From July 9-11, The Fort Collins Jazz Experience, hosted by the Downtown Business Association, welcomes the Ramsey Lewis Trio and Al Jarreau to our community. The Ramsey Lewis Trio will kick off the event at the Lincoln Center Performance Hall on Thursday, July 9 from 7:30pm with Al Jarreau following two nights later on Saturday, July 11 at the same location but starting at 8pm. Ramsey Lewis of course, is known as “The Great Performer” — a jazz icon, composer, pianist and radio personality while Al Jarreau is the only vocalist in history to win Grammys in jazz, pop and R&B. I am looking forward to hearing him use his voice as several diverse instruments!

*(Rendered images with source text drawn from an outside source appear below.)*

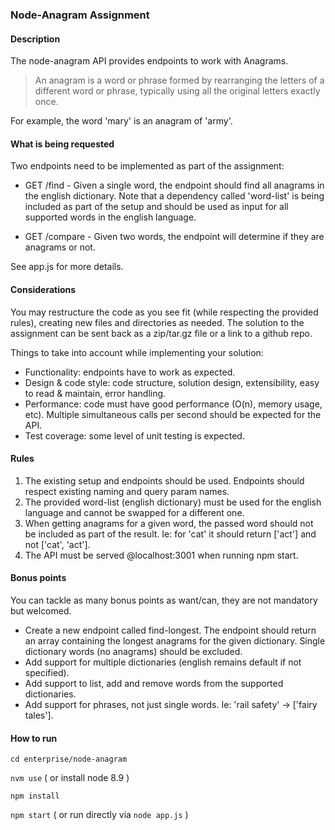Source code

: ### Node-Anagram Assignment

#### Description

The node-anagram API provides endpoints to work with Anagrams.

> An anagram is a word or phrase formed by rearranging the letters of a different word or phrase, typically using all the original letters exactly once.

For example, the word 'mary' is an anagram of 'army'. 

#### What is being requested

Two endpoints need to be implemented as part of the assignment:

* GET /find - Given a single word, the endpoint should find all anagrams in the english dictionary. Note that a dependency called 'word-list' is being included as part of the setup and should be used as input for all supported words in the english language.

* GET /compare - Given two words, the endpoint will determine if they are anagrams or not.

See app.js for more details.

#### Considerations
 
You may restructure the code as you see fit (while respecting the provided rules), creating new files and directories as needed.
The solution to the assignment can be sent back as a zip/tar.gz file or a link to a github repo.

Things to take into account while implementing your solution:

* Functionality: endpoints have to work as expected.
* Design & code style: code structure, solution design, extensibility, easy to read & maintain, error handling.
* Performance: code must have good performance (O(n), memory usage, etc). Multiple simultaneous calls per second should be expected for the API.
* Test coverage: some level of unit testing is expected.

#### Rules

1) The existing setup and endpoints should be used. Endpoints should respect existing naming and query param names.
2) The provided word-list (english dictionary) must be used for the english language and cannot be swapped for a different one.
3) When getting anagrams for a given word, the passed word should not be included as part of the result. Ie: for 'cat' it should return ['act'] and not ['cat', 'act'].
4) The API must be served @localhost:3001 when running npm start.

#### Bonus points

You can tackle as many bonus points as want/can, they are not mandatory but welcomed.

* Create a new endpoint called find-longest. The endpoint should return an array containing the longest anagrams for the given dictionary. Single dictionary words (no anagrams) should be excluded.
* Add support for multiple dictionaries (english remains default if not specified).
* Add support to list, add and remove words from the supported dictionaries.
* Add support for phrases, not just single words. Ie: 'rail safety' -> ['fairy tales'].

#### How to run

`cd enterprise/node-anagram`

`nvm use` ( or install node 8.9 )

`npm install`

`npm start` ( or run directly via `node app.js` )
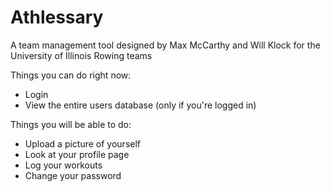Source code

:# Athlessary

A team management tool designed by Max McCarthy and Will Klock for the University of Illinois Rowing teams

Things you can do right now:
- Login
- View the entire users database (only if you're logged in)

Things you will be able to do:
- Upload a picture of yourself
- Look at your profile page
- Log your workouts
- Change your password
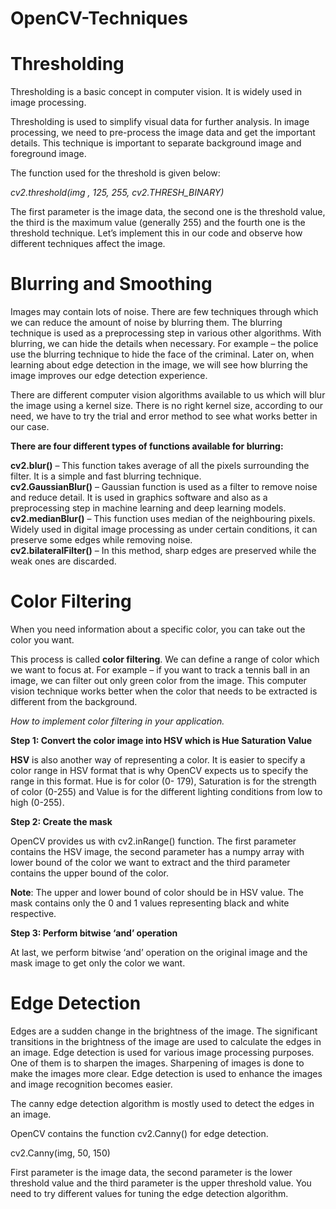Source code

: # OpenCV-Techniques


# Thresholding

Thresholding is a basic concept in computer vision. It is widely used in image processing.

Thresholding is used to simplify visual data for further analysis. In image processing, we need to pre-process the image data and get the important details. This technique is important to separate background image and foreground image.

The function used for the threshold is given below:

*cv2.threshold(img , 125, 255, cv2.THRESH_BINARY)*

The first parameter is the image data, the second one is the threshold value, the third is the maximum value (generally 255) and the fourth one is the threshold technique. Let’s implement this in our code and observe how different techniques affect the image.

# Blurring and Smoothing


Images may contain lots of noise. There are few techniques through which we can reduce the amount of noise by blurring them. The blurring technique is used as a preprocessing step in various other algorithms. With blurring, we can hide the details when necessary. For example – the police use the blurring technique to hide the face of the criminal. Later on, when learning about edge detection in the image, we will see how blurring the image improves our edge detection experience.

There are different computer vision algorithms available to us which will blur the image using a kernel size. There is no right kernel size, according to our need, we have to try the trial and error method to see what works better in our case.

**There are four different types of functions available for blurring:**

**cv2.blur()** – This function takes average of all the pixels surrounding the filter. It is a simple and fast blurring technique.<br>
**cv2.GaussianBlur()** – Gaussian function is used as a filter to remove noise and reduce detail. It is used in graphics software and also as a preprocessing step in machine learning and deep learning models.<br>
**cv2.medianBlur()** – This function uses median of the neighbouring pixels. Widely used in digital image processing as under certain conditions, it can preserve some edges while removing noise.<br>
**cv2.bilateralFilter()** – In this method, sharp edges are preserved while the weak ones are discarded.<br>

# Color Filtering

When you need information about a specific color, you can take out the color you want.

This process is called **color filtering**. We can define a range of color which we want to focus at. For example – if you want to track a tennis ball in an image, we can filter out only green color from the image. This computer vision technique works better when the color that needs to be extracted is different from the background. 

*How to implement color filtering in your application.*

**Step 1: Convert the color image into HSV which is Hue Saturation Value**

**HSV** is also another way of representing a color. It is easier to specify a color range in HSV format that is why OpenCV expects us to specify the range in this format. Hue is for color (0- 179), Saturation is for the strength of color (0-255) and Value is for the different lighting conditions from low to high (0-255).

**Step 2: Create the mask**

OpenCV provides us with cv2.inRange() function. The first parameter contains the HSV image, the second parameter has a numpy array with lower bound of the color we want to extract and the third parameter contains the upper bound of the color.

**Note**: The upper and lower bound of color should be in HSV value. The mask contains only the 0 and 1 values representing black and white respective.

**Step 3: Perform bitwise ‘and’ operation**

At last, we perform bitwise ‘and’ operation on the original image and the mask image to get only the color we want.

# Edge Detection

Edges are a sudden change in the brightness of the image. The significant transitions in the brightness of the image are used to calculate the edges in an image. Edge detection is used for various image processing purposes. One of them is to sharpen the images. Sharpening of images is done to make the images more clear. Edge detection is used to enhance the images and image recognition becomes easier.

The canny edge detection algorithm is mostly used to detect the edges in an image.

OpenCV contains the function cv2.Canny() for edge detection.

cv2.Canny(img, 50, 150)

First parameter is the image data, the second parameter is the lower threshold value and the third parameter is the upper threshold value. You need to try different values for tuning the edge detection algorithm.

Speaking of diverse instruments, on July 25, Doc Severinsen and El Ritmo de la Vida roll into town to
bring us their own unique compositions featuring Doc on trumpet (he’s a virtuoso trumpeter and for a long time was the musical director of Johnny Carson’s big band on the Tonight Show as well as playing in major orchestras throughout the US and Canada), Gil Gutierrez on guitar and Pedro Cartas on violin. For a taste of what is to come in what has been called an ‘electrifying display of their virtuosity and blending of instruments’, click here. Doc and El Ritmo de la Vida will be at the Lincoln Center Performance Hall on Saturday, July 25 at 7:30pm. This trio got together when Doc visited Mexico thinking about retirement. Instead, he says, “…when I heard them play I knew that I would be playing with them for some time to come. Latino music, along with the blues, has always been among my favorites, and Gil and Pedro do it along with a European style that I love and so do our audiences.” The place of Mexico, opened up a new space for a new sound for all!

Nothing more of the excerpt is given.